I realised they all have habits, styles patterns, some seem ritualistic in nature to the point that psychologists has a comment or two, even criticism at some point but none of that stopped them, this ritualistic routines has brought them countless success and it has also become a part of them before, during and after every game.
Here are some tips as a player you should have at your finger tips that sure is going to build your mind into sticking with what works and breaking out of the lazy attitudes like this “My preparation is, to not prepare“ I’m better off just turning up and playing, that works best for me” that some amateur players have.
Preparing for tournaments is one of the most critical things to get right and finding what works best for you or your players as individuals, is important.
1. Hydration – don’t ever underestimate the power of water, keeping yourself hydrated is important for concentration, energy levels and preventing tennis injuries. As a guide athletes can follow this formula; 0.03 x Body weight (KG) = ? Litres of water. This is a base requirement. Depending on weather conditions and how much you sweat Add 300ml-500ml of water for every hour you exercise for tennis especially now that the summer weather is not static, so regulate to stay tuned.
2. Tennis Nutrition – eating the right foods before, during and after tennis fitness training, provides your body with vital nutrients needed to produce energy, help the body repair damaged tissue and keep your immune system stable. If you are not sure what foods to consume contact a qualified nutritionist, this might be a bit expensive or confusing for the younger players just coming up, remember it’s important to keep your energy up with carbohydrates and vegetables & fruits, build and repair worn out tissues with protein usually I’m moderation and never forget water.
3. Tennis Training Equipment – Have your clothing ready and be prepared for different weather conditions. Make sure your tennis rackets are ready to go, sweatbands, face caps, towels etc are washed and ready for action.
4. Physical readiness – Stretching and foam rolling before training for tennis is highly recommended, following a tennis stretching and a tennis foam roller program the night before a match is ideal. So ensure you are friendly with your fitness trainer for tips every once in a while as this is elementary to tournament preparation
5. Mental readiness – Don’t wait until you walk on court, to start mentally switching on. Matchday, you should start talking to yourself 2 hours before your match, keep it positive and go over the things you need to focus on, the things you have been working on with your tennis coach or tennis fitness trainer. It is important to have a strategy to focus on. Keeping yourself mentally relaxed is very important also, learning some good breathing techniques, is a good idea to help keep you centered.

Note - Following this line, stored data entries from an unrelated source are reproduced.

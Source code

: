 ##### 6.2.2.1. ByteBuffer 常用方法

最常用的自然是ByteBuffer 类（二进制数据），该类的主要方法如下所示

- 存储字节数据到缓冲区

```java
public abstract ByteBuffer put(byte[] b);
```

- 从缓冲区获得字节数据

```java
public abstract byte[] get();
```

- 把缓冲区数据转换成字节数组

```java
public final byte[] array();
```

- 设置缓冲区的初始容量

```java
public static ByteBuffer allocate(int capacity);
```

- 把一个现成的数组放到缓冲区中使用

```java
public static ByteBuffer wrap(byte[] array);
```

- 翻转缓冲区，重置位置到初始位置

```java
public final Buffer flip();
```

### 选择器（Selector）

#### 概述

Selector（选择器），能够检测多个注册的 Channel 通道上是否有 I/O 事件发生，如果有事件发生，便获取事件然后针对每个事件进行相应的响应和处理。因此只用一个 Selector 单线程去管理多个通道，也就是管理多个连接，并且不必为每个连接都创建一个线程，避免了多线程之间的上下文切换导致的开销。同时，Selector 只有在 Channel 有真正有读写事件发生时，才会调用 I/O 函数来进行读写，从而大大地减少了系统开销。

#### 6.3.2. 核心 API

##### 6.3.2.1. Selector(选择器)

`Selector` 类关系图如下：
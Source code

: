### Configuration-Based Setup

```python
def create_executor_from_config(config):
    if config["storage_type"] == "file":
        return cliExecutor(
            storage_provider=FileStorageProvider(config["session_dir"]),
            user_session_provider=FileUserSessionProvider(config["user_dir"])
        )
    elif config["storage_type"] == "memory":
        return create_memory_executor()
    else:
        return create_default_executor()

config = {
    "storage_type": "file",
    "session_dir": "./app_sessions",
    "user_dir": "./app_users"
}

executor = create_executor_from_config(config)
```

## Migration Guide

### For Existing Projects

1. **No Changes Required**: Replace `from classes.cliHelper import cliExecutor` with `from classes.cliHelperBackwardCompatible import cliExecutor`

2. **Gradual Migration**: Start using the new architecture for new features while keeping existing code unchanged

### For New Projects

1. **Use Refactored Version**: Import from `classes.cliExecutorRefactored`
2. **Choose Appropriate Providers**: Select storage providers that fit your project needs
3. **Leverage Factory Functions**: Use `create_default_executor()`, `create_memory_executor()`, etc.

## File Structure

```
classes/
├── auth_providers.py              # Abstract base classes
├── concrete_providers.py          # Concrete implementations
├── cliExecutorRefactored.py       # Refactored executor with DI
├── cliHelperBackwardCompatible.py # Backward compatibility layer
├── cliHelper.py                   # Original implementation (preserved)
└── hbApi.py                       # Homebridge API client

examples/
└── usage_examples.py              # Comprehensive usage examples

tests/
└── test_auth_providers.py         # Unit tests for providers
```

I like to include some grand slam stars’ tournament preparation routine for that extra extra motivation :
Nadal has more elaborate behaviors that has nothing to do with his wicked left-handed hooking forehand. There will be kangaroo jumps in the locker, ultra-precise drink bottle positioning on changeovers, Obsessive toweling off between points and equally Obsessive wiping of the lines between points with a sneaker sole, even when those lines are clean.
Djokovic’s cardinal trait sometimes viewed as his cardinal sin is the ball bouncing, he typically start by bouncing the ball on the ground with his racquet before shifting the ball to his left hand, leaning forward and continuing his routine by bouncing the ball 8, 9, 10, sometimes 25 more times before tossing it into the air, arching his back and slamming an often marvelous serve.
Federer seems tic-free depict his occasional and superfluous shakes of head and his racquet twirling before receiving serve.
Like earlier stated, they may all seem ritualistic but it has brought them countless success, so don’t feel intimated or shy with whatever your style is. Observe them and get the gold which is the ultimate aim of every player during Tournaments.